DOBSON — A former educator is hoping to come out on top in a race against a veteran lawmaker.
On Tuesday, voters will decide if incumbent N.C. Rep. Sarah Stevens (R-90) will get a fifth term in office or if Democrat challenger Vera Smith Reynolds will take the seat.
Stevens, 55, is a Mount Airy attorney, and Reynolds, 67, is a retired teacher who also lives in Mount Airy.
Reynolds said she spent more than 32 years reaching students. For the past few months, however, she’s been trying to reach voters with her message — change is needed in Raleigh.
Reynolds said she takes issue with the manner in which the GOP-led legislature has addressed education needs in North Carolina.
“It really concerned me when they got rid of tenure for teachers,” said Reynolds.
While acknowledging there were a few tenured teachers who probably needed to go, she said the effects have been devastating for the education system.
“They got rid of a lot of good, dedicated teachers when they did that,” explained Reynolds. “Others feel as if their jobs are now threatened.”
She said teachers have their hands tied when it comes to available resources such as books and school supplies. There is simply not enough money in school budgets to purchase everything which is necessary to lead students to success.
“It bothers me when students don’t have what they need and are forced to make do,” remarked Reynolds.
However, Reynolds’s life experiences aren’t limited to the classroom. After becoming the caretaker for her elderly mother, Reynolds believes an overhaul of the Medicaid program is needed.
“There is a lack of funding there and many issues,” said Reynolds. “Changes need to be made to that program.”
Reynolds also questioned the reasons for the passage of House Bill 2, the so-called “bathroom bill.”
“It was an absolute waste of taxpayer money to hold a special session for that law, and it has hurt North Carolina,” said Reynolds.
Stevens said her fifth term in the General Assembly may yield a position of increased responsibility. She has been asked to seek the seat of Speaker Pro Tempore, the second in command in the House of Representatives. However, it has been her hard work throughout the course of the past eight years which has led to that development.
“I’m really proud of my work in the foster care system,” said Stevens. “We have done some great things there.”
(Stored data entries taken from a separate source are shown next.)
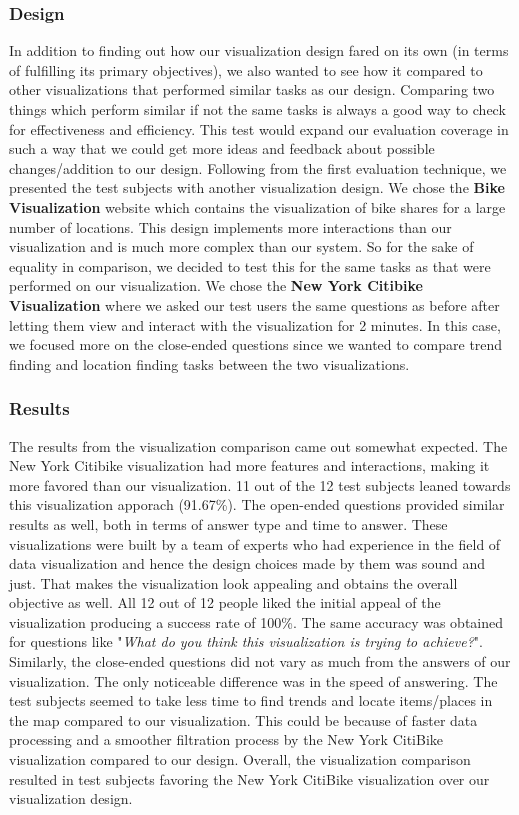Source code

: \subsubsection{Design}
In addition to finding out how our visualization design fared on its own (in terms of fulfilling its primary objectives), we also wanted to see how it compared to other visualizations that performed similar tasks as our design. Comparing two things which perform similar if not the same tasks is always a good way to check for effectiveness and efficiency. This test would expand our evaluation coverage in such a way that we could get more ideas and feedback about possible changes/addition to our design.\newline
Following from the first evaluation technique, we presented the test subjects with another visualization design. We chose the \textbf{Bike Visualization} website which contains the visualization of bike shares for a large number of locations. This design implements more interactions than our visualization and is much more complex than our system. So for the sake of equality in comparison, we decided to test this for the same tasks as that were performed on our visualization. We chose the \textbf{New York Citibike Visualization} where we asked our test users the same questions as before after letting them view and interact with the visualization for 2 minutes. In this case, we focused more on the close-ended questions since we wanted to compare trend finding and location finding tasks between the two visualizations.
\subsubsection{Results}
The results from the visualization comparison came out somewhat expected. The New York Citibike visualization had more features and interactions, making it more favored than our visualization. 11 out of the 12 test subjects leaned towards this visualization apporach (91.67\%).\newline
The open-ended questions provided similar results as well, both in terms of answer type and time to answer. These visualizations were built by a team of experts who had experience in the field of data visualization and hence the design choices made by them was sound and just. That makes the visualization look appealing and obtains the overall objective as well. All 12 out of 12 people liked the initial appeal of the visualization producing a success rate of 100\%. The same accuracy was obtained for questions like "\textit{What do you think this visualization is trying to achieve?}".\newline
Similarly, the close-ended questions did not vary as much from the answers of our visualization. The only noticeable difference was in the speed of answering. The test subjects seemed to take less time to find trends and locate items/places in the map compared to our visualization. This could be because of faster data processing and a smoother filtration process by the New York CitiBike visualization compared to our design.\newline
Overall, the visualization comparison resulted in test subjects favoring the New York CitiBike visualization over our visualization design.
Stevens said prior to the efforts she led, foster children weren’t allowed to take part in school activities, as foster parents lacked the legal authority to sign a waiver or permission slip. Foster children were also “thrown onto the streets” at age 18.
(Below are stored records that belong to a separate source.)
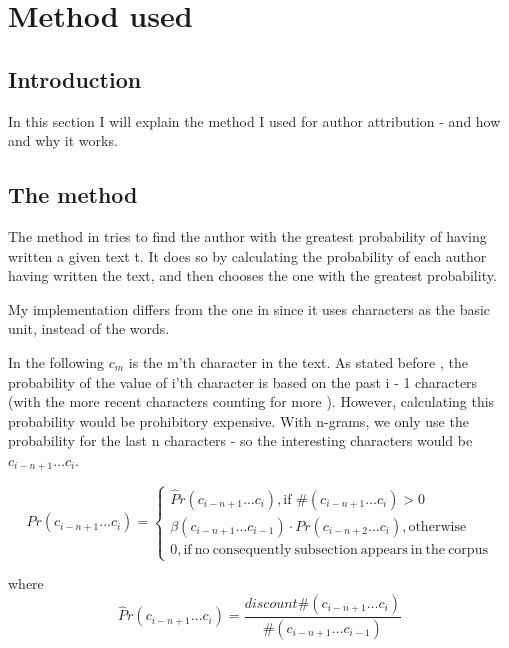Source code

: \section{Method used}
\label{method}

\subsection{Introduction}
In this section I will explain the method I used for author attribution - and how and why it works.

\subsection{The method}
The method in \cite{nr4} tries to find the author with the greatest probability of having written a given text t. It does so by calculating the probability of each author having written the text, and then chooses the one with the greatest probability.

My implementation differs from the one in \cite{nr4} since it uses characters as the basic unit, instead of the words.

In the following $c_m$ is the m'th character in the text. As stated before , the probability of the value of i'th character is based on the past i - 1 characters (with the more recent characters counting for more ). However, calculating this probability would be prohibitory expensive. With n-grams, we only use the probability for the last n characters - so the interesting characters would be $c_{i - n + 1} \ldots c_{i}$.

\begin{equation}
\label{eq:probNorm}
Pr(c_{i - n + 1} \ldots c_{i}) = \left\{
\begin{array}{rl}
\hat{P}r(c_{i - n + 1} \ldots c_{i}), \text{if } \#(c_{i - n + 1} \ldots c_{i}) > 0\\
\beta(c_{i - n + 1} \ldots c_{i-1}) \cdot Pr(c_{i - n + 2} \ldots c_{i}), \mathrm{otherwise}\\
0, \mathrm{if\ no\ consequently\ subsection\ appears\ in\ the\ corpus}
\end{array} \right.
\end{equation}

where 
\begin{equation}
\label{eq:probHat}
\hat{P}r(c_{i - n + 1} \ldots c_{i}) = \frac{discount \#(c_{i - n + 1} \ldots c_{i})}{\#(c_{i - n + 1} \ldots c_{i-1})}
\end{equation}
The veteran lawmaker said she spearheaded changes to the system. Foster parents can now sign a permission slip so a kid can go on a field trip or to prom or a waiver so he or she can take part in extra-curricular activities. Foster parents can continue to receive benefits for a foster child after the child reaches the age of 18, allowing for a transition into the adult world.
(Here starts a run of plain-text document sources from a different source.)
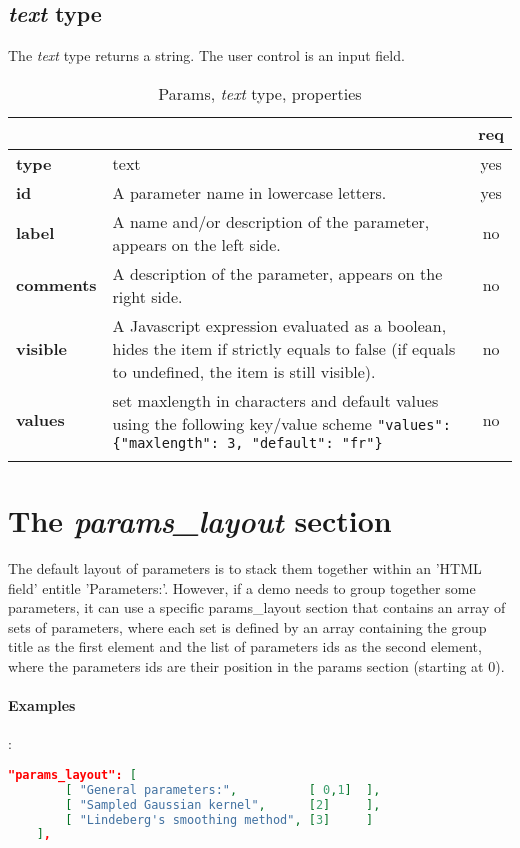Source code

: \subsection{ \emph{text} type}

The \emph{text} type returns a string. The user control is an input field.

\begin{longtable}{|>{\bf}L{\linewidth}|L{\linewidth}|c|}
\hline
      &  & {\bf req} 
\tabularnewline \hline \hline
 type       & text   & yes \\ \hline
 id     & A parameter name in lowercase letters. & yes \\ \hline
 label  & A name and/or description of the parameter, appears on the left side. & no
                      \\ \hline
 comments & A description of the parameter, appears on the right side. & no
                      \\ \hline
 visible    & A Javascript expression evaluated as a boolean, hides the item if
              strictly equals to false (if equals to undefined, the item is still visible). 
            & no \\ \hline
 values     & set maxlength in characters and default values using the following key/value scheme \texttt{"values": \{"maxlength": 3, "default": "fr"\}} & no \\ \hline
\caption{Params, \emph{text} type, properties}
\end{longtable}


\section{The \emph{params\_layout} section}

The default layout of parameters is to stack them together within an 'HTML field'
entitle 'Parameters:'. However, if a demo needs to group together some parameters,
it can use a specific params\_layout section that contains an array of
sets of parameters, where each set is defined by an array containing the group 
title as the first element and the list of parameters ids as the second element,
where the parameters ids are their position in the params section (starting at 0).

\paragraph{Examples}:\\
\begin{lstlisting}[language=json,firstnumber=1]
  "params_layout": [
        [ "General parameters:",          [ 0,1]  ],
        [ "Sampled Gaussian kernel",      [2]     ],
        [ "Lindeberg's smoothing method", [3]     ]
    ],
\end{lstlisting}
Stevens said work is underway to set up an automobile insurance policy for foster children. The children could get their driver’s licenses even if the foster family cannot afford an insurance policy for the child.
Though she likes to tout her work in the foster care system, Stevens said the General Assembly has been busy doing much more throughout the course of the past few years.
“We’ve changed the tax structure and have gotten spending under control,” said Stevens as she listed accomplishments. “We have seen a $452 million increase in tax collections, and we’ve set aside $1.5 billion in the rainy day fund.”
If she gets another term, Stevens said she will look forward to continued work in the area of foster care and efforts to overhaul the courts system.
Stevens said her record makes it quite clear what voters are choosing should they pull the lever for her name on Tuesday.
“If you want experience, school choice, the continued right to bear arms, smaller government and wise spending, then I’m the one for the job,” said Stevens.
Reynolds can’t make a run on experience in government, but she said she will go to Raleigh with the best of intentions and many life experiences on which she can base decisions.
“I have the interests of residents at heart,” said Reynolds. “I will represent the people the way they want to be represented, and Surry and Wilkes Counties will always be in my top drawer.”